Monday, July 3, 2017

Mad, am I? Bwahahahaha.

You know those machines where they put a silvery helmet on your head and another one on a chicken and ZAP your mind goes into the chicken while your body starts pecking around for grubs? I want one of those. I would hook it up to a long-distance phone line and use it to visit relatives in distant cities. Back at the house, I would simply spread newspaper on the floor and sprinkle a bunch of cracked corn everywhere. Sure, the family would have to get used to talking to a chicken. But it would save a lot of driving.

Monday, June 26, 2017

Also, "trust me," which means nothing.

A dashboard is called a dashboard because that was the term for the front of a buggy that keeps mud from the horse’s hooves from splattering you. It’s still called “film school” because “movie college” sounds stupid. My grandpa called the refrigerator an icebox and my tricycle a velocipede. It’s like we repurpose old words because we’re afraid of running out of noises to make for all the new stuff. But if you visit any tavern at closing time, you’ll hear plenty of words just begging for a definition.
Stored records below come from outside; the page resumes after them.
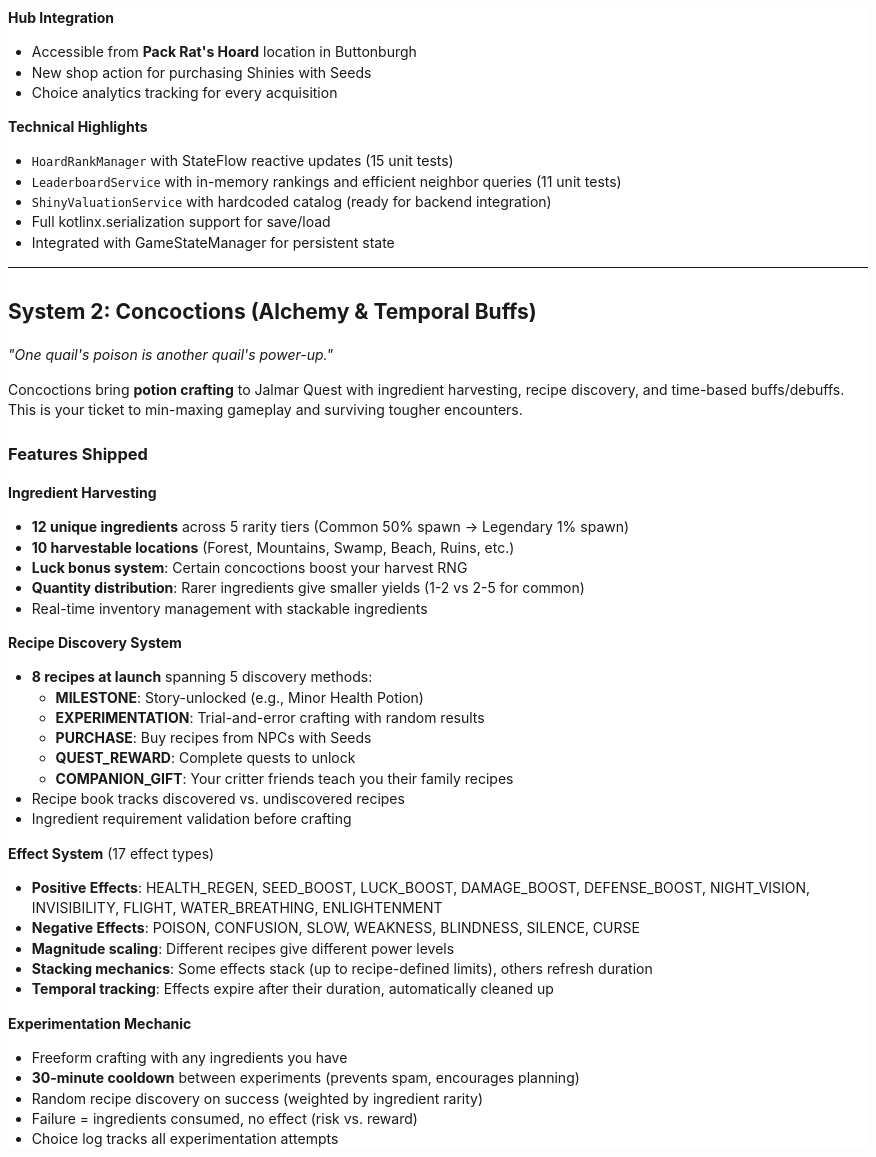 **Hub Integration**
- Accessible from **Pack Rat's Hoard** location in Buttonburgh
- New shop action for purchasing Shinies with Seeds
- Choice analytics tracking for every acquisition

**Technical Highlights**
- `HoardRankManager` with StateFlow reactive updates (15 unit tests)
- `LeaderboardService` with in-memory rankings and efficient neighbor queries (11 unit tests)
- `ShinyValuationService` with hardcoded catalog (ready for backend integration)
- Full kotlinx.serialization support for save/load
- Integrated with GameStateManager for persistent state

---

## System 2: Concoctions (Alchemy & Temporal Buffs)

*"One quail's poison is another quail's power-up."*

Concoctions bring **potion crafting** to Jalmar Quest with ingredient harvesting, recipe discovery, and time-based buffs/debuffs. This is your ticket to min-maxing gameplay and surviving tougher encounters.

### Features Shipped

**Ingredient Harvesting**
- **12 unique ingredients** across 5 rarity tiers (Common 50% spawn → Legendary 1% spawn)
- **10 harvestable locations** (Forest, Mountains, Swamp, Beach, Ruins, etc.)
- **Luck bonus system**: Certain concoctions boost your harvest RNG
- **Quantity distribution**: Rarer ingredients give smaller yields (1-2 vs 2-5 for common)
- Real-time inventory management with stackable ingredients

**Recipe Discovery System**
- **8 recipes at launch** spanning 5 discovery methods:
  - **MILESTONE**: Story-unlocked (e.g., Minor Health Potion)
  - **EXPERIMENTATION**: Trial-and-error crafting with random results
  - **PURCHASE**: Buy recipes from NPCs with Seeds
  - **QUEST_REWARD**: Complete quests to unlock
  - **COMPANION_GIFT**: Your critter friends teach you their family recipes
- Recipe book tracks discovered vs. undiscovered recipes
- Ingredient requirement validation before crafting

**Effect System** (17 effect types)
- **Positive Effects**: HEALTH_REGEN, SEED_BOOST, LUCK_BOOST, DAMAGE_BOOST, DEFENSE_BOOST, NIGHT_VISION, INVISIBILITY, FLIGHT, WATER_BREATHING, ENLIGHTENMENT
- **Negative Effects**: POISON, CONFUSION, SLOW, WEAKNESS, BLINDNESS, SILENCE, CURSE
- **Magnitude scaling**: Different recipes give different power levels
- **Stacking mechanics**: Some effects stack (up to recipe-defined limits), others refresh duration
- **Temporal tracking**: Effects expire after their duration, automatically cleaned up

**Experimentation Mechanic**
- Freeform crafting with any ingredients you have
- **30-minute cooldown** between experiments (prevents spam, encourages planning)
- Random recipe discovery on success (weighted by ingredient rarity)
- Failure = ingredients consumed, no effect (risk vs. reward)
- Choice log tracks all experimentation attempts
Fnarf and blararararh are out there, waiting to be given meaning.

Monday, June 19, 2017

We mourn the loss of civility.

In 1856, on the floor of the U.S. Senate, South Carolina Representative Preston Brooks beat Massachusetts Senator Charles Sumner nearly to death. He broke his cane to pieces on Sumner’s head. Sumner, a radical abolitionist, had recently made an anti-slavery speech that Brooks found offensive. Sumner suffered head injuries that plagued him the rest of his life; Brooks was fined $300 and received dozens of replacement canes from supporters. Sumner came back and kept talking. He said, “Say, sir, in your madness, that you own the sun, the stars, the moon; but do not say that you own a man.”

Monday, June 12, 2017

Lift the film from my eyes

In movies, gunshots often cause something called a “flesh wound,” which is no big deal although it really smarts. This can’t be right. Neither is the next step, which is finding a very drunk doctor and making him drink a pot of piping hot coffee so he can dig out the bullet. Having experienced the effects of alcohol and caffeine, I can report that they do not in combination qualify one to perform shade tree surgery. Could the movies be wrong? Will we not in our blasted and arid post-apocalyptic future be somehow motivated to wear goggles and fingerless gloves?